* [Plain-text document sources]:
---

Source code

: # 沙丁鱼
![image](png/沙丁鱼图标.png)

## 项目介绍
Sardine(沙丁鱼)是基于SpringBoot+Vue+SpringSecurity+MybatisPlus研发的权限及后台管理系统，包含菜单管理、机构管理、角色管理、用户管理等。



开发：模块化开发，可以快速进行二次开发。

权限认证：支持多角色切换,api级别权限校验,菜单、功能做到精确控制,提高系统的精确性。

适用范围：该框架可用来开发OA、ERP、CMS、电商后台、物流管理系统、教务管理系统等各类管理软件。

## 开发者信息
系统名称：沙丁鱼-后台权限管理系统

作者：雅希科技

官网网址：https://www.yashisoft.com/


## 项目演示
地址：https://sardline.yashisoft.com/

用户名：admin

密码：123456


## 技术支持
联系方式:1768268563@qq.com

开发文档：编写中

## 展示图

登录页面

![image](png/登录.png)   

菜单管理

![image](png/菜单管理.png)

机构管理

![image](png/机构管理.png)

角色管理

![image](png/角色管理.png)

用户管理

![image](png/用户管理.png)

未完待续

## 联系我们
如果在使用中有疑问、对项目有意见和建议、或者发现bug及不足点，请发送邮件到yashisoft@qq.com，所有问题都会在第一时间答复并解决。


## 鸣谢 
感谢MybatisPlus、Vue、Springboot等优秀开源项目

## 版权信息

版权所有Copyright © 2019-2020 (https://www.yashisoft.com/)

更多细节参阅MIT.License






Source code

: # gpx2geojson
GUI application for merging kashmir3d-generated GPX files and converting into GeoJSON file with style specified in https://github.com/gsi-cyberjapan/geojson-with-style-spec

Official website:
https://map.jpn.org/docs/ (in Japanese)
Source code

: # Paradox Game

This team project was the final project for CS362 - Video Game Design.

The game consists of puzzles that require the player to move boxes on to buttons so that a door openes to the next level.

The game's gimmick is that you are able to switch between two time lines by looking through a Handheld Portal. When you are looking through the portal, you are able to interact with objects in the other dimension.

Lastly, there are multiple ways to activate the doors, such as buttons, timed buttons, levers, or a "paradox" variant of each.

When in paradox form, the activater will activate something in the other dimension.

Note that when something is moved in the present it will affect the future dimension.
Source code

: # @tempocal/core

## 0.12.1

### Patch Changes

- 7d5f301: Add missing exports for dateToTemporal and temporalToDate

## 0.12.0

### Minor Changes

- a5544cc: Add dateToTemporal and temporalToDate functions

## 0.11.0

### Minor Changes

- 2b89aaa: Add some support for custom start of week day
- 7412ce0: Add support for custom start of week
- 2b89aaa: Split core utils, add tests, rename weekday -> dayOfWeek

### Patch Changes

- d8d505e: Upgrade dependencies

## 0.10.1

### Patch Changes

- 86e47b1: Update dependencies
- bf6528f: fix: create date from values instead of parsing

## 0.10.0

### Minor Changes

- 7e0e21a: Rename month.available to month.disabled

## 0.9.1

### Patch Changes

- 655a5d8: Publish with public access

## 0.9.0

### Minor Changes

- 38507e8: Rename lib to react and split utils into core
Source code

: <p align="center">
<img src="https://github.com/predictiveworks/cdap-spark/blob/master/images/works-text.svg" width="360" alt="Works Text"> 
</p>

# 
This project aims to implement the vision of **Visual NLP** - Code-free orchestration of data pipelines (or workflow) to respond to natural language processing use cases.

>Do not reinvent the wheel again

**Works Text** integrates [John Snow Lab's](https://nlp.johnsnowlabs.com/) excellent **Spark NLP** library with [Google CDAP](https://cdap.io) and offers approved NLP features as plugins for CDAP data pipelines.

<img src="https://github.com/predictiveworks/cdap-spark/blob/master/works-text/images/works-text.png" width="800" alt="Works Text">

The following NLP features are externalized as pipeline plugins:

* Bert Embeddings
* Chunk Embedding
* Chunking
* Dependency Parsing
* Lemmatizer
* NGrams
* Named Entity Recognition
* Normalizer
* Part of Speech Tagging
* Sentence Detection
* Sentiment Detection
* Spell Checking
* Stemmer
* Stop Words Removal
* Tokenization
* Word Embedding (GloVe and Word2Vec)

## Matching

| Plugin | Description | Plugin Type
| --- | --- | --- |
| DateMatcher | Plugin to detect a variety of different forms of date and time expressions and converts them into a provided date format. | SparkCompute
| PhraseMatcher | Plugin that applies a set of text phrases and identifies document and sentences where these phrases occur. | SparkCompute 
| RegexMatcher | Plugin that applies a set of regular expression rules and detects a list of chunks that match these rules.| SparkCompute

---

* [WHAT THE EXERCISE ASKS]:
Look above for the line with "Note that when" and the line with "format. | SparkCompute". Write out those two lines and all the lines between them, exactly, and no others.

* [RESPONSE]:
Note that when something is moved in the present it will affect the future dimension.
Source code

: # @tempocal/core

## 0.12.1

### Patch Changes

- 7d5f301: Add missing exports for dateToTemporal and temporalToDate

## 0.12.0

### Minor Changes

- a5544cc: Add dateToTemporal and temporalToDate functions

## 0.11.0

### Minor Changes

- 2b89aaa: Add some support for custom start of week day
- 7412ce0: Add support for custom start of week
- 2b89aaa: Split core utils, add tests, rename weekday -> dayOfWeek

### Patch Changes

- d8d505e: Upgrade dependencies

## 0.10.1

### Patch Changes

- 86e47b1: Update dependencies
- bf6528f: fix: create date from values instead of parsing

## 0.10.0

### Minor Changes

- 7e0e21a: Rename month.available to month.disabled

## 0.9.1

### Patch Changes

- 655a5d8: Publish with public access

## 0.9.0

### Minor Changes

- 38507e8: Rename lib to react and split utils into core
Source code

: <p align="center">
<img src="https://github.com/predictiveworks/cdap-spark/blob/master/images/works-text.svg" width="360" alt="Works Text"> 
</p>

# 
This project aims to implement the vision of **Visual NLP** - Code-free orchestration of data pipelines (or workflow) to respond to natural language processing use cases.

>Do not reinvent the wheel again

**Works Text** integrates [John Snow Lab's](https://nlp.johnsnowlabs.com/) excellent **Spark NLP** library with [Google CDAP](https://cdap.io) and offers approved NLP features as plugins for CDAP data pipelines.

<img src="https://github.com/predictiveworks/cdap-spark/blob/master/works-text/images/works-text.png" width="800" alt="Works Text">

The following NLP features are externalized as pipeline plugins:

* Bert Embeddings
* Chunk Embedding
* Chunking
* Dependency Parsing
* Lemmatizer
* NGrams
* Named Entity Recognition
* Normalizer
* Part of Speech Tagging
* Sentence Detection
* Sentiment Detection
* Spell Checking
* Stemmer
* Stop Words Removal
* Tokenization
* Word Embedding (GloVe and Word2Vec)

## Matching

| Plugin | Description | Plugin Type
| --- | --- | --- |
| DateMatcher | Plugin to detect a variety of different forms of date and time expressions and converts them into a provided date format. | SparkCompute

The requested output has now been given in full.